FERC is the lead permitting agency for private hydroelectric plants. The U.S. Fish and Wildlife Service for the eastern part of the country, and the National Marine Fishery Service for the western part, are other agencies that make recommendations on fish mortality goals. In response to the 1986 Electric Consumers Protection Act, these agencies have set their target as “no fish production loss” for all new hydro projects as well as for any projects for which the hydraulic lease is expiring. That last phrase is key, because there are hundreds of plants in the U.S. that must pass through the relicensing minefield over the next decade. About 80% of California’s hydropower is subject to a FERC license, and about half of those facilities—approximately 4,000 MW at 150 projects—are due for license renewal in the next 15 years.

Save the fish

Turbines installed decades ago were designed with one thing in mind: maximizing power output. Although fish ladders were typically built for migratory fish, little thought was given to the side effects of fish injury and mortality caused by passage through the turbines or lower levels of dissolved oxygen in downstream water. Fish mortality rates currently range from 5% for the least-harmful existing turbines to more than 30% for more-damaging turbines.

Fortunately, special fish-friendly designs developed over the past decade have come into operation at several hydro power stations, significantly improving fish-passage efficiency while increasing power output. In fact, the repowering of projects built 50 years ago could eventually improve plant output by as much as 15%, thereby making a fish-friendly retrofit project economically feasible. The fish win, and so do plant owners and electric consumers.

Turbine-passage survival is a complicated function of gap sizes, runner blade angles, wicket gate openings and overhang, and water passageway flow patterns (see box). The consequence to fish populations of unaccommodating turbines is especially serious among migratory species—such as salmon, steelhead, and American shad—and eels that must pass downstream all the way to the sea, perhaps through multiple turbines, to complete their life cycle. That’s why increasing the passage efficiency of juvenile salmonids at Pacific Northwest hydro plants is one of the major challenges facing the industry. According to the Bonneville Power Authority (BPA), juvenile salmonids outmigrating to the Pacific Ocean through the Columbia River Basin during high spring flows experience a 5% to 25% mortality rate at each hydroelectric project they encounter. During this time, BPA—already teetering on the verge of bankruptcy and rising electricity costs—must reduce its power generation potential by $160 million per year through increased spills and other operations designed to increase fish-passage efficiency.

The U.S. Army Corps of Engineers operates eight multipurpose dams on the lower Columbia and Snake Rivers as part of the Federal Columbia River Power System.

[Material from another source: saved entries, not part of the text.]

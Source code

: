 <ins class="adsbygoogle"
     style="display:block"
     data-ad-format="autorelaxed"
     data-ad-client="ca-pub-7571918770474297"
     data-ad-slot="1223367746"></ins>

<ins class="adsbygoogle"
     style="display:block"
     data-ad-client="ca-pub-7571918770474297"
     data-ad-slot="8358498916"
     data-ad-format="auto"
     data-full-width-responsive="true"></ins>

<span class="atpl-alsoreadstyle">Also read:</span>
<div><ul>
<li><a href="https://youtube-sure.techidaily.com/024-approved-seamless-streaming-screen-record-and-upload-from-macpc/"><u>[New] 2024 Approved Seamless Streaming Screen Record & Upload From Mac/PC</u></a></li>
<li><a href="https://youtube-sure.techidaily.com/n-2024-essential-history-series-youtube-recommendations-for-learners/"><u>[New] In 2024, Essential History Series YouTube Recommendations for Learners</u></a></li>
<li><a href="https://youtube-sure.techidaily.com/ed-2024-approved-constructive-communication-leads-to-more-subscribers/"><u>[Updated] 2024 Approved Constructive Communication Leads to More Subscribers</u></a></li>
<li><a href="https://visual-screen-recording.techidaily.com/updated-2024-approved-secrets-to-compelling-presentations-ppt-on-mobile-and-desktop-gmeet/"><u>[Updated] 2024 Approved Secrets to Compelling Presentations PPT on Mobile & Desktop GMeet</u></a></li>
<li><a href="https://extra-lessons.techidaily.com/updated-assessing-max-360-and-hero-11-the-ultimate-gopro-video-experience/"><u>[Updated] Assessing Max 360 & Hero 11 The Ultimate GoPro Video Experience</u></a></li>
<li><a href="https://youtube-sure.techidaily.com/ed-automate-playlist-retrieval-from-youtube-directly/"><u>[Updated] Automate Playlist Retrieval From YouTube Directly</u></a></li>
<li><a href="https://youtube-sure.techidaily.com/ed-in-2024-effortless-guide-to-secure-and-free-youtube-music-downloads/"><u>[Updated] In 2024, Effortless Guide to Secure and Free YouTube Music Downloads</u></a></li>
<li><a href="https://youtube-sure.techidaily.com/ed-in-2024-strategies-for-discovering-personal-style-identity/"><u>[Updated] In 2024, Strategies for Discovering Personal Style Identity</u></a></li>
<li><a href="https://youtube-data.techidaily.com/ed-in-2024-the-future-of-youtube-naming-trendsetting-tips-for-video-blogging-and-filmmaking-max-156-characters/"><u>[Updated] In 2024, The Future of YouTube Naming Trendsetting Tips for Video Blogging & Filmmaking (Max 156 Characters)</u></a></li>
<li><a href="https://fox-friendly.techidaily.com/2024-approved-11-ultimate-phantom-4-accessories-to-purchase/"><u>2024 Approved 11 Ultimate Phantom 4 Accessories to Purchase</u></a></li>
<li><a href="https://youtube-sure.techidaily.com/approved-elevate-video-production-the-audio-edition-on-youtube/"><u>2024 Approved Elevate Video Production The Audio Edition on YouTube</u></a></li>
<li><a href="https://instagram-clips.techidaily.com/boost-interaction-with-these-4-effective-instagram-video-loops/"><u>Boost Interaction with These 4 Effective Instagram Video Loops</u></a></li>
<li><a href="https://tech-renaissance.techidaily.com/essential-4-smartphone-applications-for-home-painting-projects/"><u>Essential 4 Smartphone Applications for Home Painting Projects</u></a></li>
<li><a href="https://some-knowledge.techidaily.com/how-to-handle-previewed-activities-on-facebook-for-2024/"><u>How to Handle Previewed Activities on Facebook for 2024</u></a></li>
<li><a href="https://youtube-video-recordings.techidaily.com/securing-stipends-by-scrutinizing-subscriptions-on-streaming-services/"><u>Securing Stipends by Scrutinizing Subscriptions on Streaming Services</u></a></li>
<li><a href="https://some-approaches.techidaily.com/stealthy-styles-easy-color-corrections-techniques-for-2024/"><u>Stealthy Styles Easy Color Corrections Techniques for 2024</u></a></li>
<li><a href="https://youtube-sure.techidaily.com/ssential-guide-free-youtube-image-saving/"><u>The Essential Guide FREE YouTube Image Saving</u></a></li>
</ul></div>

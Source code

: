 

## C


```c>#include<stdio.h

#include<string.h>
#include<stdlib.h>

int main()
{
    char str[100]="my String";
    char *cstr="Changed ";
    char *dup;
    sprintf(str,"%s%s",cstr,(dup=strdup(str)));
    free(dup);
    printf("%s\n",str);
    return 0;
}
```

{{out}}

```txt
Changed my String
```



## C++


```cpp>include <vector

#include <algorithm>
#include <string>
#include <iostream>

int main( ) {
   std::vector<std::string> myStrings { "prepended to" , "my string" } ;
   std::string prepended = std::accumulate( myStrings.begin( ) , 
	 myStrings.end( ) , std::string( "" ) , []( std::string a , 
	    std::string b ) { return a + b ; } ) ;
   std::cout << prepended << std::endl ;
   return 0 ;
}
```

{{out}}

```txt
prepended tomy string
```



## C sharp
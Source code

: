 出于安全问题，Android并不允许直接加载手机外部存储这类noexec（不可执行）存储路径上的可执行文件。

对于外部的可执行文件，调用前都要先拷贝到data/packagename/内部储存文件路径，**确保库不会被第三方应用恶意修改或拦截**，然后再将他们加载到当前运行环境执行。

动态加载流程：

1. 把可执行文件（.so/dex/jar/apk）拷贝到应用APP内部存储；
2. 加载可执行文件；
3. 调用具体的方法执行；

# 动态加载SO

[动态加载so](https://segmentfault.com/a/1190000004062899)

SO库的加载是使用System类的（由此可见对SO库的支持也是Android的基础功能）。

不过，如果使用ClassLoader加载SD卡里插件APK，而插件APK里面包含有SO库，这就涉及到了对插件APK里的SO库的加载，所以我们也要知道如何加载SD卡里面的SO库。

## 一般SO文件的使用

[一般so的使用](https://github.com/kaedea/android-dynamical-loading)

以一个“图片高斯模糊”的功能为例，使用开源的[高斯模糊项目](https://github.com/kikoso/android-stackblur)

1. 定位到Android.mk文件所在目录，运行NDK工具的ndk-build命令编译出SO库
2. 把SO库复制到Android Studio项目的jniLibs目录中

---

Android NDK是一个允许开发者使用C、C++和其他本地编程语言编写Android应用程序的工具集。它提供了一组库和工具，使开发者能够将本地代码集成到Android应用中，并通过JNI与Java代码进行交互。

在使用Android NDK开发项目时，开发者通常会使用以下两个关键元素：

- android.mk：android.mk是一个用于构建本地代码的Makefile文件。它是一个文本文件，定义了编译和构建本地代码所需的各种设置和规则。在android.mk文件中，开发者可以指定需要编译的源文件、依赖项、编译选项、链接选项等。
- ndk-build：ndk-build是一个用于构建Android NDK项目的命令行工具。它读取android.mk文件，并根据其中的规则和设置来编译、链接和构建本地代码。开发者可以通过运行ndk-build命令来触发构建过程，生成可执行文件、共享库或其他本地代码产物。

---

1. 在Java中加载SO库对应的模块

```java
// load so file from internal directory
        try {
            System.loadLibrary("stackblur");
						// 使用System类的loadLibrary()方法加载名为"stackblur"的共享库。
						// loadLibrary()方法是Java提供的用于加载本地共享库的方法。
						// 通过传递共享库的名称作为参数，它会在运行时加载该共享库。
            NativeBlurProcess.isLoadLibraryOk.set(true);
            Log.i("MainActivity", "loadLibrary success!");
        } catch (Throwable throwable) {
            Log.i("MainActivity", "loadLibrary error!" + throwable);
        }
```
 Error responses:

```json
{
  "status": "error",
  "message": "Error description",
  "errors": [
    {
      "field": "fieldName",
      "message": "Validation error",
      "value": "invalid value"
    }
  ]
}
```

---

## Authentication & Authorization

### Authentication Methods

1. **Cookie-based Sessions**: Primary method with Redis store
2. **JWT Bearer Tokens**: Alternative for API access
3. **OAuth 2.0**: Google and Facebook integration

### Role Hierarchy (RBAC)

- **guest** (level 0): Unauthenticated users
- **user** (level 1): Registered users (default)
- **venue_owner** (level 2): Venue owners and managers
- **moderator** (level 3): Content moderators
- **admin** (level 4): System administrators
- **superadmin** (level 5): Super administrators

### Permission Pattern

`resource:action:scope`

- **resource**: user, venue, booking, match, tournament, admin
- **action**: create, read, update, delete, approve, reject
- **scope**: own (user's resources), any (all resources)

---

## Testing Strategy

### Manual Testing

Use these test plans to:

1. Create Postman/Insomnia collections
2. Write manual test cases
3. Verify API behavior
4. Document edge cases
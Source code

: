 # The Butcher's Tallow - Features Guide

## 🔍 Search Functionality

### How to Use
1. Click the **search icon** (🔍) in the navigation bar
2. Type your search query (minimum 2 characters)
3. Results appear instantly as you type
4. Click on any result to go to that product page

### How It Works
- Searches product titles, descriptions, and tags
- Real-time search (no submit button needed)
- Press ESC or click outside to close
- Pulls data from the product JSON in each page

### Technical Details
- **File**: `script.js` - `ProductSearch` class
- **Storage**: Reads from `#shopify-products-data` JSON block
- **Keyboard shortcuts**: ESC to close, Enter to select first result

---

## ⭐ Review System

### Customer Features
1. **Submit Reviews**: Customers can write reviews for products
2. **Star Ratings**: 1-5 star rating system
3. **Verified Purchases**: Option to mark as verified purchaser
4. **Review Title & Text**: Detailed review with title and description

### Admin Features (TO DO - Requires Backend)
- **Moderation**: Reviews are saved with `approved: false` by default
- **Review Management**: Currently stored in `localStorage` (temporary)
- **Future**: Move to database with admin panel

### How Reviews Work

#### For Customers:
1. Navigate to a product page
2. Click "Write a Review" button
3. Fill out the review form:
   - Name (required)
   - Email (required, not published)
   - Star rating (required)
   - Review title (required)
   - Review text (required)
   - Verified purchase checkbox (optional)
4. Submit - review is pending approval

The Corps’ Columbia River Fish Mitigation program focuses on improving the passage of adult and juvenile salmon either around these dams with fish screens or through them with expensive fish-bypass structures. The Corps estimates that it will spend $1.4 billion implementing its fish-mitigation program, according to a 1998 report. About $908 million of this total will be spent on the construction of fish-passage projects and related studies from fiscal year 1999 through the scheduled completion of the program in fiscal year 2007, although currently shrinking budgets may place this goal in jeopardy.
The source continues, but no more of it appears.